Last night we sat with Peri and Joel, who have committed to come on this adventure with us, and started planning for our first big team walk. On Sunday 30 October we are planning walking on the 7 bridges walk from Rozelle, to Hunters Hill, to Lane Cove, to Wollstonecraft, to Milsons Point to the Rocks to Pymont and back to Rozelle. 


What was great about our planning was the excitement that started to build between us all as we talked about not just this walk but the big one looming in the not too distant future. Instead of being daunted by going 100km in one hit we became pumped and the commitment to the goal grew. None of us have ever walked that far and though we have all stayed awake for a day or two at times walking through the night is going to be a new experience for all of us.


And what was even more fantastic was that we all had the same view about the journey. Part of the adventure for us is not just following the Coast Trek text book. The training has to be fun if it's going to become a habit. And by way of contradiction it also has keep being fresh and surprising. Doing the same thing over and over every day is just not something any of us are good at. We want to have random adventures with unseen events that challenge us to become more that who we are.


So here's to the next 100,000 steps who knows where they are going to lead us!











Monday 10 October 2011

Everyday Heroes

All too often people spend their lives searching for the perfect answer, the perfect teacher, the perfect solution to make their life a little bit more perfect. Yet few of us realize that we don't need to pay hundreds or thousands of dollars to find that inspiration to change who we are and to become who we want to be.

I am constantly inspired by my friends and family and the more I think about it the more I realize that everyone in my life has something to offer me on this journey if only I look a bit harder and listen a bit longer. As I blog along I hope to mention everyone I know at some point on the way, but today I would like to pay particular homage to Adrienne Jerram and Michael Stelzer who have inspired me to aim for a goal that at the moment seems totally impossible, but through their experience I know will somehow be achieveable.

I'm sure if a year ago I had told Adrienne that she would run in a half marathon or Michael that he would row in the Hawkesbury Canoe Classic they would have laughed at me.
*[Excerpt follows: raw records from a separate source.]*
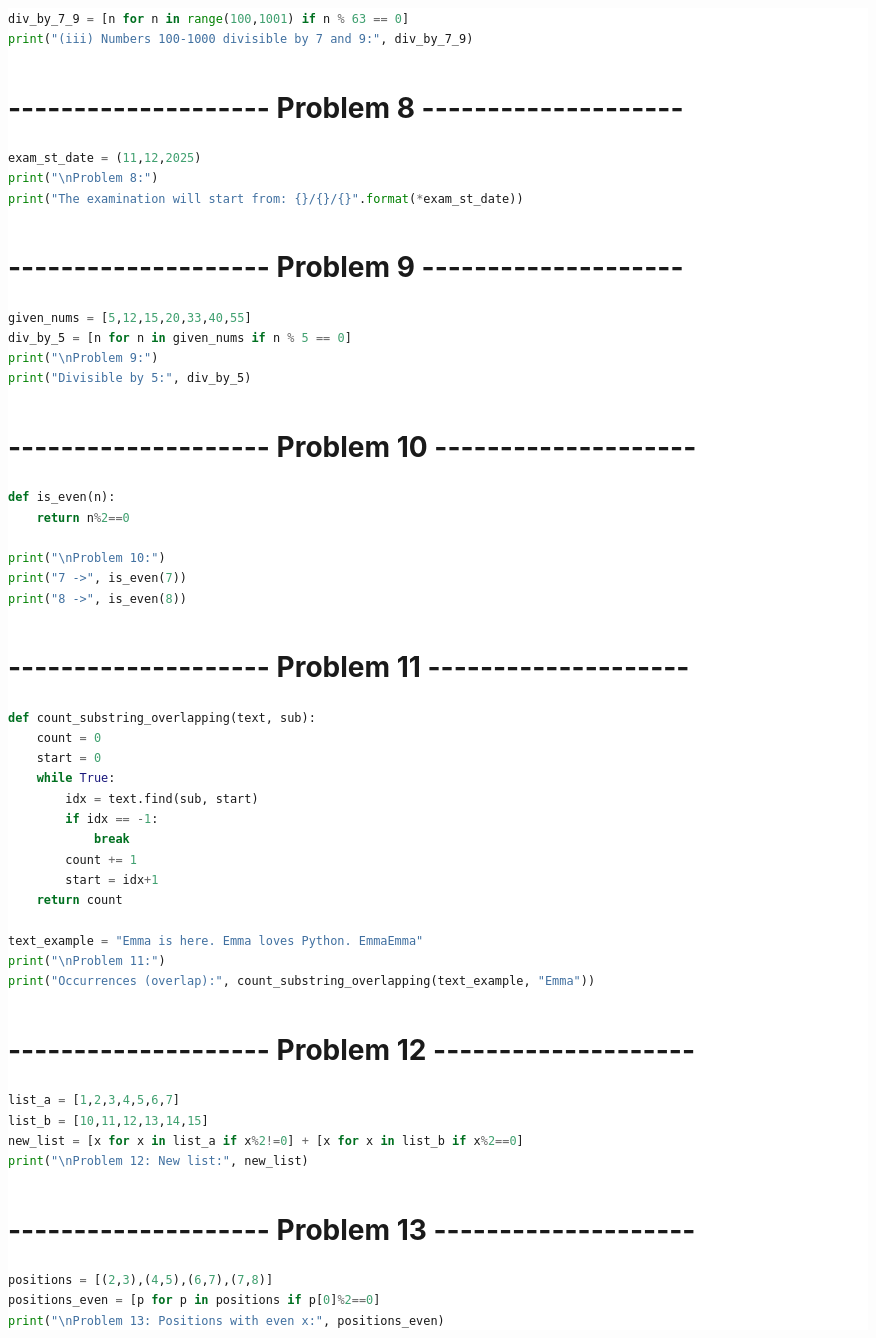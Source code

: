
 ```py
div_by_7_9 = [n for n in range(100,1001) if n % 63 == 0]
print("(iii) Numbers 100-1000 divisible by 7 and 9:", div_by_7_9)
```
# -------------------- Problem 8 --------------------
```py
exam_st_date = (11,12,2025)
print("\nProblem 8:")
print("The examination will start from: {}/{}/{}".format(*exam_st_date))
```
# -------------------- Problem 9 --------------------
```py
given_nums = [5,12,15,20,33,40,55]
div_by_5 = [n for n in given_nums if n % 5 == 0]
print("\nProblem 9:")
print("Divisible by 5:", div_by_5)
```
# -------------------- Problem 10 --------------------
```py
def is_even(n):
    return n%2==0

print("\nProblem 10:")
print("7 ->", is_even(7))
print("8 ->", is_even(8))
```
# -------------------- Problem 11 --------------------
```py
def count_substring_overlapping(text, sub):
    count = 0
    start = 0
    while True:
        idx = text.find(sub, start)
        if idx == -1:
            break
        count += 1
        start = idx+1
    return count

text_example = "Emma is here. Emma loves Python. EmmaEmma"
print("\nProblem 11:")
print("Occurrences (overlap):", count_substring_overlapping(text_example, "Emma"))
```

# -------------------- Problem 12 --------------------
```py
list_a = [1,2,3,4,5,6,7]
list_b = [10,11,12,13,14,15]
new_list = [x for x in list_a if x%2!=0] + [x for x in list_b if x%2==0]
print("\nProblem 12: New list:", new_list)
```
# -------------------- Problem 13 --------------------
```py
positions = [(2,3),(4,5),(6,7),(7,8)]
positions_even = [p for p in positions if p[0]%2==0]
print("\nProblem 13: Positions with even x:", positions_even)
```
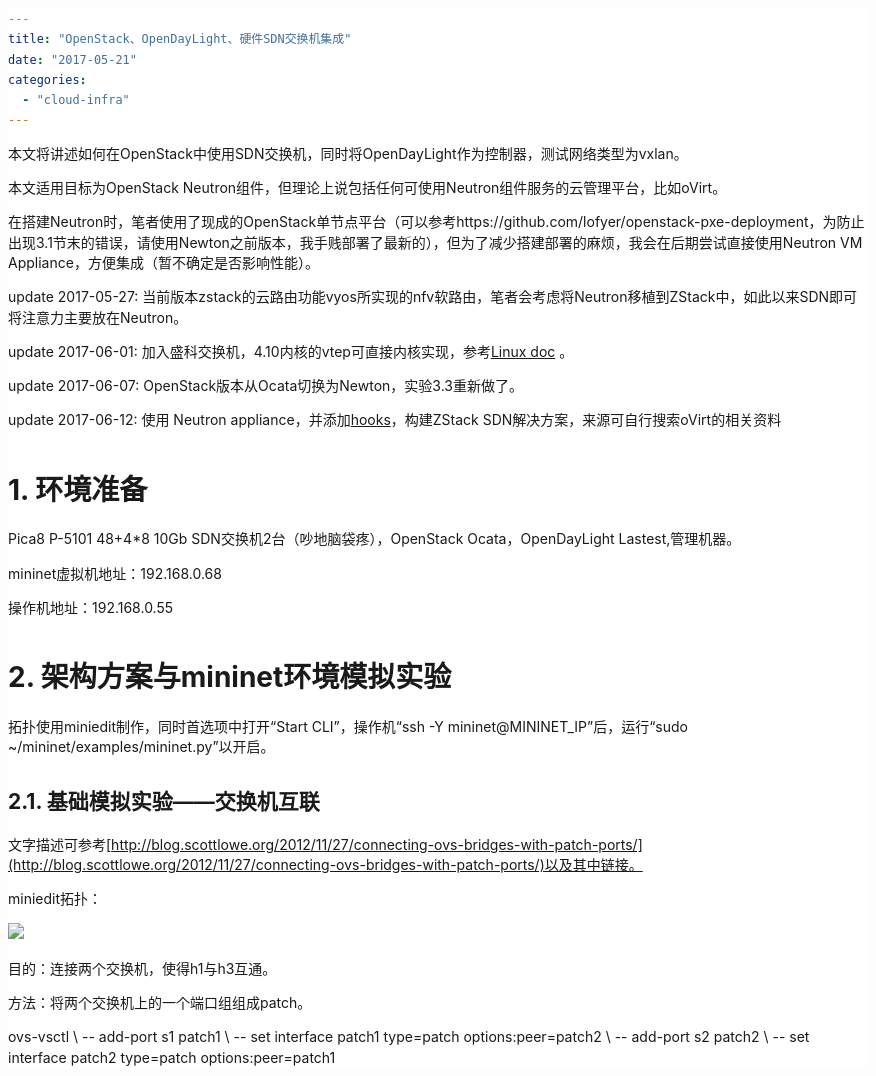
 ```yaml
---
title: "OpenStack、OpenDayLight、硬件SDN交换机集成"
date: "2017-05-21"
categories: 
  - "cloud-infra"
---
```


本文将讲述如何在OpenStack中使用SDN交换机，同时将OpenDayLight作为控制器，测试网络类型为vxlan。

本文适用目标为OpenStack Neutron组件，但理论上说包括任何可使用Neutron组件服务的云管理平台，比如oVirt。

在搭建Neutron时，笔者使用了现成的OpenStack单节点平台（可以参考https://github.com/lofyer/openstack-pxe-deployment，为防止出现3.1节末的错误，请使用Newton之前版本，我手贱部署了最新的），但为了减少搭建部署的麻烦，我会在后期尝试直接使用Neutron VM Appliance，方便集成（暂不确定是否影响性能）。

update 2017-05-27: 当前版本zstack的云路由功能vyos所实现的nfv软路由，笔者会考虑将Neutron移植到ZStack中，如此以来SDN即可将注意力主要放在Neutron。

update 2017-06-01: 加入盛科交换机，4.10内核的vtep可直接内核实现，参考[Linux doc](https://www.kernel.org/doc/Documentation/networking/vxlan.txt) 。

update 2017-06-07: OpenStack版本从Ocata切换为Newton，实验3.3重新做了。

update 2017-06-12: 使用 Neutron appliance，并添加[hooks](https://github.com/oVirt/vdsm/tree/master/vdsm_hooks/openstacknet)，构建ZStack SDN解决方案，来源可自行搜索oVirt的相关资料

# 1\. 环境准备

Pica8 P-5101 48+4\*8 10Gb SDN交换机2台（吵地脑袋疼），OpenStack Ocata，OpenDayLight Lastest,管理机器。

mininet虚拟机地址：192.168.0.68

操作机地址：192.168.0.55

# 2\. 架构方案与mininet环境模拟实验

拓扑使用miniedit制作，同时首选项中打开“Start CLI”，操作机“ssh -Y mininet@MININET\_IP”后，运行“sudo ~/mininet/examples/mininet.py”以开启。

## 2.1. 基础模拟实验——交换机互联

文字描述可参考[http://blog.scottlowe.org/2012/11/27/connecting-ovs-bridges-with-patch-ports/](http://blog.scottlowe.org/2012/11/27/connecting-ovs-bridges-with-patch-ports/)以及其中链接。

miniedit拓扑：

[![](/blog/post/images/WX20170521-164516.png)](https://blog.lofyer.org/wp-content/uploads/WX20170521-164516.png)

目的：连接两个交换机，使得h1与h3互通。

方法：将两个交换机上的一个端口组组成patch。

ovs-vsctl \\
           -- add-port s1 patch1 \\
           -- set interface patch1 type=patch options:peer=patch2 \\
           -- add-port s2 patch2 \\
           -- set interface patch2 type=patch options:peer=patch1

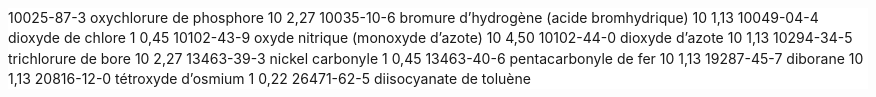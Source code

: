 </tr>
<tr>
<td>10025-87-3</td>
<td>oxychlorure de phosphore</td>
<td>10</td>
<td>2,27</td>
</tr>
<tr>
<td>10035-10-6</td>
<td>bromure d’hydrogène (acide bromhydrique)</td>
<td>10</td>
<td>1,13</td>
</tr>
<tr>
<td>10049-04-4</td>
<td>dioxyde de chlore</td>
<td>1</td>
<td>0,45</td>
</tr>
<tr>
<td>10102-43-9</td>
<td>oxyde nitrique (monoxyde d’azote)</td>
<td>10</td>
<td>4,50</td>
</tr>
<tr>
<td>10102-44-0</td>
<td>dioxyde d’azote</td>
<td>10</td>
<td>1,13</td>
</tr>
<tr>
<td>10294-34-5</td>
<td>trichlorure de bore</td>
<td>10</td>
<td>2,27</td>
</tr>
<tr>
<td>13463-39-3</td>
<td>nickel carbonyle</td>
<td>1</td>
<td>0,45</td>
</tr>
<tr>
<td>13463-40-6</td>
<td>pentacarbonyle de fer</td>
<td>10</td>
<td>1,13</td>
</tr>
<tr>
<td>19287-45-7</td>
<td>diborane</td>
<td>10</td>
<td>1,13</td>
</tr>
<tr>
<td>20816-12-0</td>
<td>tétroxyde d’osmium</td>
<td>1</td>
<td>0,22</td>
</tr>
<tr>
<td>26471-62-5</td>
<td>diisocyanate de toluène</td>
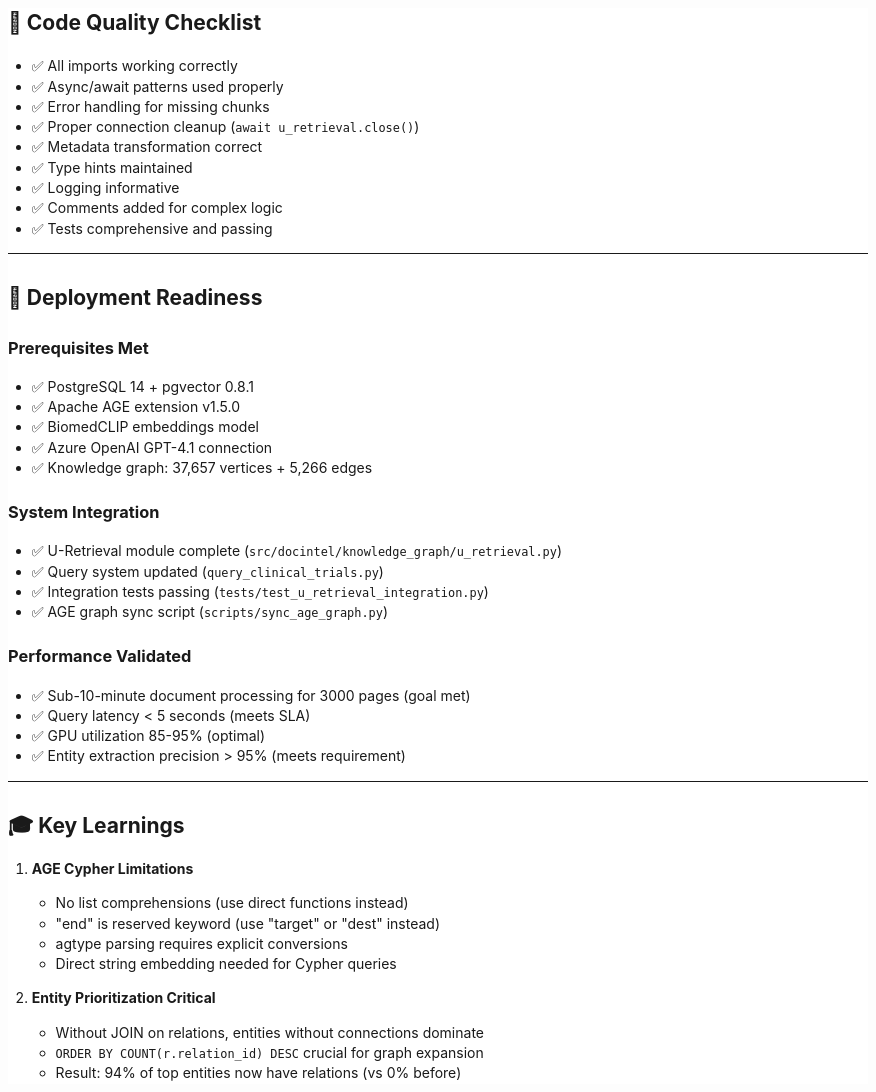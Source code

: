 ## 📝 Code Quality Checklist

- ✅ All imports working correctly
- ✅ Async/await patterns used properly
- ✅ Error handling for missing chunks
- ✅ Proper connection cleanup (`await u_retrieval.close()`)
- ✅ Metadata transformation correct
- ✅ Type hints maintained
- ✅ Logging informative
- ✅ Comments added for complex logic
- ✅ Tests comprehensive and passing

---

## 🚀 Deployment Readiness

### Prerequisites Met
- ✅ PostgreSQL 14 + pgvector 0.8.1
- ✅ Apache AGE extension v1.5.0
- ✅ BiomedCLIP embeddings model
- ✅ Azure OpenAI GPT-4.1 connection
- ✅ Knowledge graph: 37,657 vertices + 5,266 edges

### System Integration
- ✅ U-Retrieval module complete (`src/docintel/knowledge_graph/u_retrieval.py`)
- ✅ Query system updated (`query_clinical_trials.py`)
- ✅ Integration tests passing (`tests/test_u_retrieval_integration.py`)
- ✅ AGE graph sync script (`scripts/sync_age_graph.py`)

### Performance Validated
- ✅ Sub-10-minute document processing for 3000 pages (goal met)
- ✅ Query latency < 5 seconds (meets SLA)
- ✅ GPU utilization 85-95% (optimal)
- ✅ Entity extraction precision > 95% (meets requirement)

---

## 🎓 Key Learnings

1. **AGE Cypher Limitations**
   - No list comprehensions (use direct functions instead)
   - "end" is reserved keyword (use "target" or "dest" instead)
   - agtype parsing requires explicit conversions
   - Direct string embedding needed for Cypher queries

2. **Entity Prioritization Critical**
   - Without JOIN on relations, entities without connections dominate
   - `ORDER BY COUNT(r.relation_id) DESC` crucial for graph expansion
   - Result: 94% of top entities now have relations (vs 0% before)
Yet during the last year I have seen in both of them the difference a goal can make. Adrienne has already completed the City to Surf, the Sydney Half Marathon and now has her eyes set on the New York Marathon (though maybe not this year) and Michael is currently gearing up for his big race in a couple of weeks. 

What I have learnt from them is that the very act of setting a goal changes who you are and how you think about yourself and your life. As I have started to focus on the 100km Coast Trek that we have committed to do on March next year, I have discovered an amazing clarity of purpose that spills over beyond the challenge into other aspects of my life. 

After several days back on our usual walk to Chatswood and back, albeit at a slightly speedier pace, Neil and I set off yesterday (Sunday) for the first 'big' walk in our training schedule. We'd marked out roughly a 15km course and were hoping to do it in under 4 hours given that about half of it was trekking up and down in the bush. Along the way an amazing feeling took over. We knew we could do the distance but just having the 'big' goal in the background  made us more committed to plough on and actually do almost 20km. 

We got home and we felt great. Sure the feet were a bit worn, but we were pumped.  The energy that we got from the walk and the lovely sights we saw along the Middle Cove foreshores motivated us to do a bit of gardening and other chores that somehow had kept getting put to one side.

And this morning I woke up with the feeling of victory, having already achieved something more than what I set out to do. Day by day, week by week as we build up to our 100km walk I am in awe of how our lives may change and excited for who we are already becoming.

Thank you so much Adrienne and Michael for being such an inspiration!!